Ansia e paura: non sono la stessa cosa

Quando parliamo di ansia, non parliamo solo di “essere agitati”. L’ansia è una forma di allerta: il corpo e la mente si preparano a un pericolo, anche quando il pericolo non è reale. È diversa dalla paura, che invece nasce davanti a una minaccia concreta (un rumore improvviso, un cane che ringhia, una situazione oggettivamente pericolosa). L’ansia è come un campanello che a volte suona troppo presto o troppo forte, bloccando i nostri figli prima ancora che abbiano fatto un passo.

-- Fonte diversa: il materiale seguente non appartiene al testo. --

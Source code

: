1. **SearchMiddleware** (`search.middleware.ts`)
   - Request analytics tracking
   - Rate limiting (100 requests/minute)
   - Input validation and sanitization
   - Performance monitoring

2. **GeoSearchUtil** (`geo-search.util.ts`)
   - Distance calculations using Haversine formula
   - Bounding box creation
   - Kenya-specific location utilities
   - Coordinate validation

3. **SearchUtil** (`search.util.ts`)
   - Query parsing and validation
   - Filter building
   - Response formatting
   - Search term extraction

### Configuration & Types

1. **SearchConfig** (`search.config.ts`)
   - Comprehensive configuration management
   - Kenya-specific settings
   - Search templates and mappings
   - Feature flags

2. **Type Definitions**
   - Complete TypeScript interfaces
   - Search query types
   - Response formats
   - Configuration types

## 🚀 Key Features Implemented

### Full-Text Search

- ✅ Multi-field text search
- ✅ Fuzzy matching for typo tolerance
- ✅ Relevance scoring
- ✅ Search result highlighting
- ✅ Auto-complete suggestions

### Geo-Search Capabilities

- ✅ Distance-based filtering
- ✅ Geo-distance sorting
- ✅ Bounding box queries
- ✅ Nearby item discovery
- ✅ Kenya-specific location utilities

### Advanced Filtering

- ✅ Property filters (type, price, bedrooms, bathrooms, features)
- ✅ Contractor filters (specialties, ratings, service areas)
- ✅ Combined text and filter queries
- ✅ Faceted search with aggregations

Una lezione che viene da lontano

I grandi pensatori del passato ci hanno lasciato intuizioni preziose:

  • Gli Stoici (Marco Aurelio, Epitteto, Seneca) parlavano del coraggio come di una delle virtù fondamentali. Serviva a dominare la paura e affrontare il dolore e l’incertezza, distinguendo sempre tra ciò che dipende da noi (le nostre scelte, le nostre reazioni) e ciò che non dipende da noi (le circostanze esterne).
  • Il pensiero confuciano lo collegava a giustizia e benevolenza: non forza bruta, ma responsabilità verso gli altri e verso il bene comune.
  • La psicologia moderna sottolinea l’importanza del coraggio emotivo e morale: la capacità di riconoscere la paura e agire comunque, guidati dai valori. Non è assenza di paura, è scegliere di non lasciarsi comandare da essa.

Allora il punto è che l’antidoto all’ansia non è dire “calmati”, ma allenare il coraggio. Il coraggio diventa il vero “antagonista” dell’ansia, perché insegna a non farsi fermare da quella tensione interiore.


Costruire spazi di coraggio per i nostri figli

Il coraggio non nasce spontaneo, va allenato. Proprio come i muscoli crescono se li esercitiamo, anche il coraggio cresce se gli adolescenti  hanno luoghi e persone che glielo permettono.

  • Ambienti che non puniscono l’errore, ma lo trasformano in occasione per crescere.
  • Ambienti in cui provare è più importante che riuscire subito.
  • Ambienti dove gli adulti mostrano, con piccoli gesti, che la paura non va negata ma attraversata.

Se vogliamo figli capaci di affrontare il mondo senza esserne schiacciati, dobbiamo educarli ad agire nonostante ansia e paura.

Abbiamo dimenticato cosa si prova a sentirsi capaci, a credere di poter affrontare le sfide insieme. Per questo serve un nuovo paradigma: non uno che generi solo competizione e ansia da prestazione, ma uno che faccia crescere il coraggio. Un coraggio che nasce dal basso – nelle famiglie, nelle scuole, nei gruppi – e che obblighi a riconoscere che i figli, il domani, hanno bisogno di spazi diversi da quelli che oggi spesso offriamo loro.